> WHAT THE EXERCISE ASKS
Please return all records verbatim, no pictures.

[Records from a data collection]
Content starts
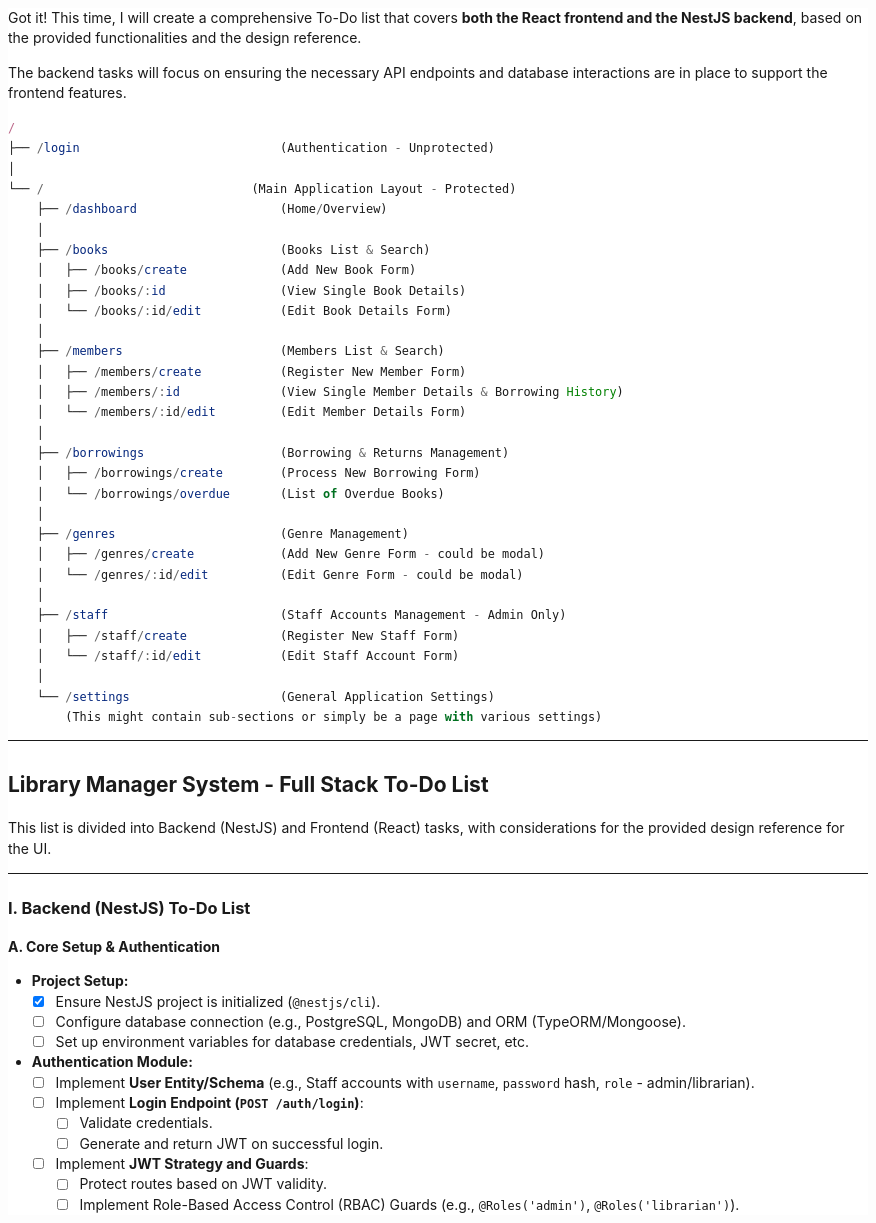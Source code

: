 Got it! This time, I will create a comprehensive To-Do list that covers **both the React frontend and the NestJS backend**, based on the provided functionalities and the design reference.

The backend tasks will focus on ensuring the necessary API endpoints and database interactions are in place to support the frontend features.

```jsx
/
├── /login                            (Authentication - Unprotected)
│
└── /                             (Main Application Layout - Protected)
    ├── /dashboard                    (Home/Overview)
    │
    ├── /books                        (Books List & Search)
    │   ├── /books/create             (Add New Book Form)
    │   ├── /books/:id                (View Single Book Details)
    │   └── /books/:id/edit           (Edit Book Details Form)
    │
    ├── /members                      (Members List & Search)
    │   ├── /members/create           (Register New Member Form)
    │   ├── /members/:id              (View Single Member Details & Borrowing History)
    │   └── /members/:id/edit         (Edit Member Details Form)
    │
    ├── /borrowings                   (Borrowing & Returns Management)
    │   ├── /borrowings/create        (Process New Borrowing Form)
    │   └── /borrowings/overdue       (List of Overdue Books)
    │
    ├── /genres                       (Genre Management)
    │   ├── /genres/create            (Add New Genre Form - could be modal)
    │   └── /genres/:id/edit          (Edit Genre Form - could be modal)
    │
    ├── /staff                        (Staff Accounts Management - Admin Only)
    │   ├── /staff/create             (Register New Staff Form)
    │   └── /staff/:id/edit           (Edit Staff Account Form)
    │
    └── /settings                     (General Application Settings)
        (This might contain sub-sections or simply be a page with various settings)
```

---

## Library Manager System - Full Stack To-Do List

This list is divided into Backend (NestJS) and Frontend (React) tasks, with considerations for the provided design reference for the UI.

---

### I. Backend (NestJS) To-Do List

**A. Core Setup & Authentication**

- **Project Setup:**
  - [x] Ensure NestJS project is initialized (`@nestjs/cli`).
  - [ ] Configure database connection (e.g., PostgreSQL, MongoDB) and ORM (TypeORM/Mongoose).
  - [ ] Set up environment variables for database credentials, JWT secret, etc.
- **Authentication Module:**
  - [ ] Implement **User Entity/Schema** (e.g., Staff accounts with `username`, `password` hash, `role` - admin/librarian).
  - [ ] Implement **Login Endpoint (`POST /auth/login`)**:
    - [ ] Validate credentials.
    - [ ] Generate and return JWT on successful login.
  - [ ] Implement **JWT Strategy and Guards**:
    - [ ] Protect routes based on JWT validity.
    - [ ] Implement Role-Based Access Control (RBAC) Guards (e.g., `@Roles('admin')`, `@Roles('librarian')`).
Content ends
> PROBLEM SOLUTION
Source code

: Got it! This time, I will create a comprehensive To-Do list that covers **both the React frontend and the NestJS backend**, based on the provided functionalities and the design reference.

The backend tasks will focus on ensuring the necessary API endpoints and database interactions are in place to support the frontend features.

```jsx
/
├── /login                            (Authentication - Unprotected)
│
└── /                             (Main Application Layout - Protected)
    ├── /dashboard                    (Home/Overview)
    │
    ├── /books                        (Books List & Search)
    │   ├── /books/create             (Add New Book Form)
    │   ├── /books/:id                (View Single Book Details)
    │   └── /books/:id/edit           (Edit Book Details Form)
    │
    ├── /members                      (Members List & Search)
    │   ├── /members/create           (Register New Member Form)
    │   ├── /members/:id              (View Single Member Details & Borrowing History)
    │   └── /members/:id/edit         (Edit Member Details Form)
    │
    ├── /borrowings                   (Borrowing & Returns Management)
    │   ├── /borrowings/create        (Process New Borrowing Form)
    │   └── /borrowings/overdue       (List of Overdue Books)
    │
    ├── /genres                       (Genre Management)
    │   ├── /genres/create            (Add New Genre Form - could be modal)
    │   └── /genres/:id/edit          (Edit Genre Form - could be modal)
    │
    ├── /staff                        (Staff Accounts Management - Admin Only)
    │   ├── /staff/create             (Register New Staff Form)
    │   └── /staff/:id/edit           (Edit Staff Account Form)
    │
    └── /settings                     (General Application Settings)
        (This might contain sub-sections or simply be a page with various settings)
```

---

## Library Manager System - Full Stack To-Do List

This list is divided into Backend (NestJS) and Frontend (React) tasks, with considerations for the provided design reference for the UI.

---

### I. Backend (NestJS) To-Do List

**A. Core Setup & Authentication**

- **Project Setup:**
  - [x] Ensure NestJS project is initialized (`@nestjs/cli`).
  - [ ] Configure database connection (e.g., PostgreSQL, MongoDB) and ORM (TypeORM/Mongoose).
  - [ ] Set up environment variables for database credentials, JWT secret, etc.
- **Authentication Module:**
  - [ ] Implement **User Entity/Schema** (e.g., Staff accounts with `username`, `password` hash, `role` - admin/librarian).
  - [ ] Implement **Login Endpoint (`POST /auth/login`)**:
    - [ ] Validate credentials.
    - [ ] Generate and return JWT on successful login.
  - [ ] Implement **JWT Strategy and Guards**:
    - [ ] Protect routes based on JWT validity.
    - [ ] Implement Role-Based Access Control (RBAC) Guards (e.g., `@Roles('admin')`, `@Roles('librarian')`).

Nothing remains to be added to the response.